*Exercise*:
Your answer should hold every line of the records below that contains the string "found".

*Records supplied*:
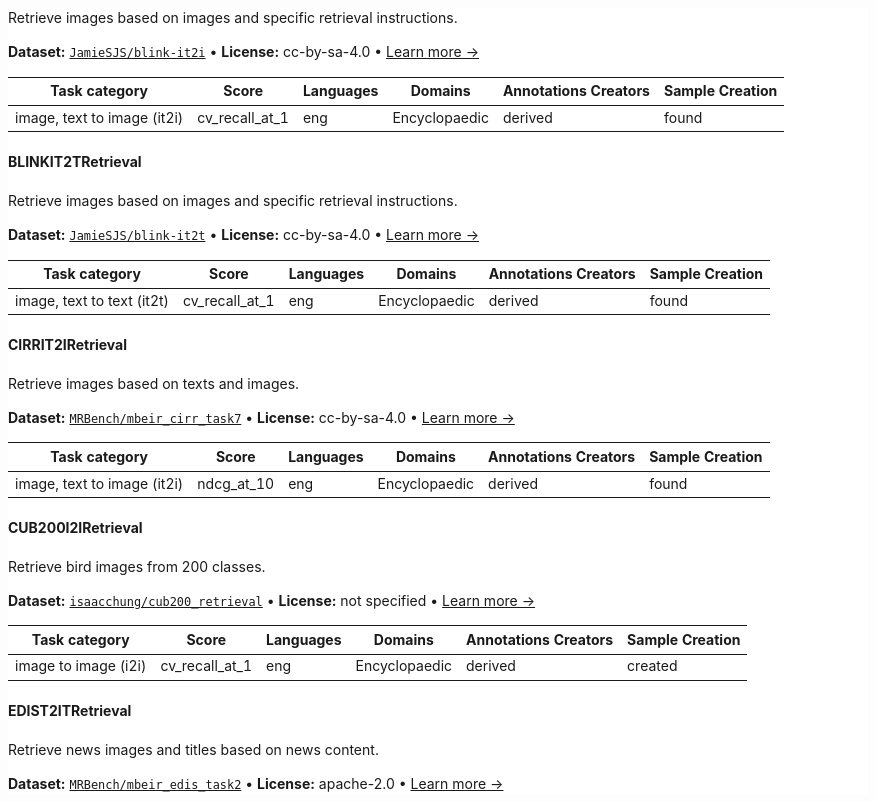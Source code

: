 Retrieve images based on images and specific retrieval instructions.

**Dataset:** [`JamieSJS/blink-it2i`](https://huggingface.co/datasets/JamieSJS/blink-it2i) • **License:** cc-by-sa-4.0 • [Learn more →](https://arxiv.org/abs/2404.12390)

| Task category | Score | Languages | Domains | Annotations Creators | Sample Creation |
|-------|-------|-------|-------|-------|-------|
| image, text to image (it2i) | cv_recall_at_1 | eng | Encyclopaedic | derived | found |



#### BLINKIT2TRetrieval

Retrieve images based on images and specific retrieval instructions.

**Dataset:** [`JamieSJS/blink-it2t`](https://huggingface.co/datasets/JamieSJS/blink-it2t) • **License:** cc-by-sa-4.0 • [Learn more →](https://arxiv.org/abs/2404.12390)

| Task category | Score | Languages | Domains | Annotations Creators | Sample Creation |
|-------|-------|-------|-------|-------|-------|
| image, text to text (it2t) | cv_recall_at_1 | eng | Encyclopaedic | derived | found |



#### CIRRIT2IRetrieval

Retrieve images based on texts and images.

**Dataset:** [`MRBench/mbeir_cirr_task7`](https://huggingface.co/datasets/MRBench/mbeir_cirr_task7) • **License:** cc-by-sa-4.0 • [Learn more →](https://openaccess.thecvf.com/content/ICCV2021/html/Liu_Image_Retrieval_on_Real-Life_Images_With_Pre-Trained_Vision-and-Language_Models_ICCV_2021_paper.html)

| Task category | Score | Languages | Domains | Annotations Creators | Sample Creation |
|-------|-------|-------|-------|-------|-------|
| image, text to image (it2i) | ndcg_at_10 | eng | Encyclopaedic | derived | found |



#### CUB200I2IRetrieval

Retrieve bird images from 200 classes.

**Dataset:** [`isaacchung/cub200_retrieval`](https://huggingface.co/datasets/isaacchung/cub200_retrieval) • **License:** not specified • [Learn more →](https://www.florian-schroff.de/publications/CUB-200.pdf)

| Task category | Score | Languages | Domains | Annotations Creators | Sample Creation |
|-------|-------|-------|-------|-------|-------|
| image to image (i2i) | cv_recall_at_1 | eng | Encyclopaedic | derived | created |



#### EDIST2ITRetrieval

Retrieve news images and titles based on news content.

**Dataset:** [`MRBench/mbeir_edis_task2`](https://huggingface.co/datasets/MRBench/mbeir_edis_task2) • **License:** apache-2.0 • [Learn more →](https://aclanthology.org/2023.emnlp-main.297/)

*Written reply*:
| image, text to image (it2i) | cv_recall_at_1 | eng | Encyclopaedic | derived | found |
| image, text to text (it2t) | cv_recall_at_1 | eng | Encyclopaedic | derived | found |
| image, text to image (it2i) | ndcg_at_10 | eng | Encyclopaedic | derived | found |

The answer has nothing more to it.